Cleavage of GST-VWF73 and GST-VWF64 by Recombinant ADAMTS13 Variants.

Molecular modeling suggests that the critical amino acids missing from VWF64 comprise a C-terminal α-helix in the VWF A2 domain (13), which could provide an exosite for substrate recognition by ADAMTS13. Deletion of the ADAMTS13 spacer domain also markedly impairs the cleavage of VWF (16, 17), suggesting that the spacer domain might bind such an exosite. To assess this potential interaction, recombinant ADAMTS13 and selected variants (Fig. 1B) were compared for activity with the substrates GST-VWF73 and GST-VWF64.

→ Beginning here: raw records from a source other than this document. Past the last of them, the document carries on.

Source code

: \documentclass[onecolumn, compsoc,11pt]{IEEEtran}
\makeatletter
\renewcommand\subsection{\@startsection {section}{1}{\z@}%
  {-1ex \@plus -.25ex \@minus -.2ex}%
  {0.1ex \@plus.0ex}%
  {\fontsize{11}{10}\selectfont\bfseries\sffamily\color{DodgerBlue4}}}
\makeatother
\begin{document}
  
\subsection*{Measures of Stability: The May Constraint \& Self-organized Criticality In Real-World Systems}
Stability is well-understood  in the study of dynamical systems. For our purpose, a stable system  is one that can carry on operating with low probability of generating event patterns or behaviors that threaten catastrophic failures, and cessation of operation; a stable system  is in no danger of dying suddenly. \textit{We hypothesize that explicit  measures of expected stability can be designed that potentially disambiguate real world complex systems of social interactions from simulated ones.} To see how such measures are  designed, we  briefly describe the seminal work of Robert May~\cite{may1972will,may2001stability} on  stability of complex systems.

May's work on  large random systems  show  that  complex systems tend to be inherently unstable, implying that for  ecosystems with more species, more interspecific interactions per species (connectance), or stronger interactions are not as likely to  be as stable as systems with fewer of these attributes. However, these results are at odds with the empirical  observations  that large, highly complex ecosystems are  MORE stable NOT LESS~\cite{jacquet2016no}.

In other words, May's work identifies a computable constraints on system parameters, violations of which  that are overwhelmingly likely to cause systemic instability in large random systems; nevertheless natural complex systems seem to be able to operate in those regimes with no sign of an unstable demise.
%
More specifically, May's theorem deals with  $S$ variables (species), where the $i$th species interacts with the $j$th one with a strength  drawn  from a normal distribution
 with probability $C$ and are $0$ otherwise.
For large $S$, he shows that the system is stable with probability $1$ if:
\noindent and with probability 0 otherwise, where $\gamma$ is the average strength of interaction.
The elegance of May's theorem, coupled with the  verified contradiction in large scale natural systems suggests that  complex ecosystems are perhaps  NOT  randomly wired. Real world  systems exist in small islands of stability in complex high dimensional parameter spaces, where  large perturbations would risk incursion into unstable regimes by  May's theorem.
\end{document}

When used at the concentration of plasma ADAMTS13 (3 nM), all recombinant forms of ADAMTS13 except for the isolated metalloprotease domain (M) cleaved both GST-VWF73 and GST-VWF64 during a 5-h reaction (Fig. 2A). The M construct also did not cleave either substrate when reactions were extended to 24 h and the enzyme concentration was increased to 30 nM (Fig. 2B). No aberrant cleavage products were observed for any construct, and EDTA blocked cleavage completely. The amino acid sequence of the C-terminal GST-VWF64 cleavage product, determined by Edman degradation, began with MVTGNPASD. Thus, ADAMTS13 cleaves the Tyr¹⁶⁰⁵–Met¹⁶⁰⁶ bond in GST-VWF64, GST-VWF73 (21), and plasma VWF (6–8).

Fig. 2.

Substrate cleavage by ADAMTS13 and variants. (A) Samples containing 3 nM ADAMTS13 or variants were incubated for 5 h with 65 nM GST-VWF73 or GST-VWF64 in reaction buffer B with (+) or without (−) 10 mM EDTA. Results are representative of three independent experiments. (B) Comparison of plasma and recombinant ADAMTS13. Substrates (65 nM) were incubated with plasma (≈0.3 nM ADAMTS13), full-length recombinant ADAMTS13 (3 nM), or construct M (+, 3 nM; ++, 30 nM) for 24 h. Substrates and 28-kDa cleaved products (arrowheads) were detected by gel electrophoresis and Western blotting with anti-GST antibody.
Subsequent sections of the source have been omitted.